> _Plain-text document sources_:
== == ==

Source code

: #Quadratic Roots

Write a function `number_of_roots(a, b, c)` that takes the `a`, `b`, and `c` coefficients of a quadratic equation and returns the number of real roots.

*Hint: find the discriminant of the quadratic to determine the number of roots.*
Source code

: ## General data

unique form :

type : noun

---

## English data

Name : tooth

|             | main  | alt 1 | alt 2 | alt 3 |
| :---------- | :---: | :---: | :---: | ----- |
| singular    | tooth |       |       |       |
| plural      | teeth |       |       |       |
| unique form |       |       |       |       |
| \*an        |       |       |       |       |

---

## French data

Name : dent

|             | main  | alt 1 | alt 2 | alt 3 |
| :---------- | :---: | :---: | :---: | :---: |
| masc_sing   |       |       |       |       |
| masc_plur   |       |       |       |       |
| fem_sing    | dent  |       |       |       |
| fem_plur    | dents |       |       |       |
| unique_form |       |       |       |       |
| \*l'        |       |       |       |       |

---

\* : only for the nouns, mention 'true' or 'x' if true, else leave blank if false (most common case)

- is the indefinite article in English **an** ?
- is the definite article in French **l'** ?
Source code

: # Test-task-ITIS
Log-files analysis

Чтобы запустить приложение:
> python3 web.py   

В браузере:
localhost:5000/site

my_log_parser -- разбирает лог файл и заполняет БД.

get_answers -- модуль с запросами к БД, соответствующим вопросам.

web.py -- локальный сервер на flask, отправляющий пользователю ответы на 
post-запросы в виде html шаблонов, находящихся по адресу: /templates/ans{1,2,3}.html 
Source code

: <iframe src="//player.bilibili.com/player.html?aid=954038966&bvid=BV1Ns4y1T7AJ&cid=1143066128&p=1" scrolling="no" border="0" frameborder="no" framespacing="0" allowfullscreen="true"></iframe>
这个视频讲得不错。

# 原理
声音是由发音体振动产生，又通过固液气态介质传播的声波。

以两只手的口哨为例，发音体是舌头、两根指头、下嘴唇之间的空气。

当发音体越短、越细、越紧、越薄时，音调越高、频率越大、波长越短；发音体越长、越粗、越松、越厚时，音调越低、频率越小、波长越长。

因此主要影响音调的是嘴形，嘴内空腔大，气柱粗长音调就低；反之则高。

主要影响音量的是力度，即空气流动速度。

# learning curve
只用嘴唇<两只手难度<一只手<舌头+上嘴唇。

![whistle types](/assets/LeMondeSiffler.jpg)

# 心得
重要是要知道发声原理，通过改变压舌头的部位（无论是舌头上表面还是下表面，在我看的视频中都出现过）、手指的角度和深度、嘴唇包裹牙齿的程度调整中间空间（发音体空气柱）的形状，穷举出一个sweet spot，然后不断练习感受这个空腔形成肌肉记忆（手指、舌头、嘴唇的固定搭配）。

== == ==

> _WORK TO BE COMPLETED_: Copy out the records above without altering anything.

> _OUTPUT OF THE EXERCISE_:
Source code

: #Quadratic Roots

Write a function `number_of_roots(a, b, c)` that takes the `a`, `b`, and `c` coefficients of a quadratic equation and returns the number of real roots.

*Hint: find the discriminant of the quadratic to determine the number of roots.*
Source code

: ## General data

unique form :

type : noun

---

## English data

Name : tooth

|             | main  | alt 1 | alt 2 | alt 3 |
| :---------- | :---: | :---: | :---: | ----- |
| singular    | tooth |       |       |       |
| plural      | teeth |       |       |       |
| unique form |       |       |       |       |
| \*an        |       |       |       |       |

---

## French data

Name : dent

|             | main  | alt 1 | alt 2 | alt 3 |
| :---------- | :---: | :---: | :---: | :---: |
| masc_sing   |       |       |       |       |
| masc_plur   |       |       |       |       |
| fem_sing    | dent  |       |       |       |
| fem_plur    | dents |       |       |       |
| unique_form |       |       |       |       |
| \*l'        |       |       |       |       |

---

\* : only for the nouns, mention 'true' or 'x' if true, else leave blank if false (most common case)

- is the indefinite article in English **an** ?
- is the definite article in French **l'** ?
Source code

: # Test-task-ITIS
Log-files analysis

Чтобы запустить приложение:
> python3 web.py   

В браузере:
localhost:5000/site

my_log_parser -- разбирает лог файл и заполняет БД.

get_answers -- модуль с запросами к БД, соответствующим вопросам.

web.py -- локальный сервер на flask, отправляющий пользователю ответы на 
post-запросы в виде html шаблонов, находящихся по адресу: /templates/ans{1,2,3}.html 
Source code

: <iframe src="//player.bilibili.com/player.html?aid=954038966&bvid=BV1Ns4y1T7AJ&cid=1143066128&p=1" scrolling="no" border="0" frameborder="no" framespacing="0" allowfullscreen="true"></iframe>
这个视频讲得不错。

# 原理
声音是由发音体振动产生，又通过固液气态介质传播的声波。

以两只手的口哨为例，发音体是舌头、两根指头、下嘴唇之间的空气。

当发音体越短、越细、越紧、越薄时，音调越高、频率越大、波长越短；发音体越长、越粗、越松、越厚时，音调越低、频率越小、波长越长。

因此主要影响音调的是嘴形，嘴内空腔大，气柱粗长音调就低；反之则高。

主要影响音量的是力度，即空气流动速度。

# learning curve
只用嘴唇<两只手难度<一只手<舌头+上嘴唇。

![whistle types](/assets/LeMondeSiffler.jpg)

# 心得
重要是要知道发声原理，通过改变压舌头的部位（无论是舌头上表面还是下表面，在我看的视频中都出现过）、手指的角度和深度、嘴唇包裹牙齿的程度调整中间空间（发音体空气柱）的形状，穷举出一个sweet spot，然后不断练习感受这个空腔形成肌肉记忆（手指、舌头、嘴唇的固定搭配）。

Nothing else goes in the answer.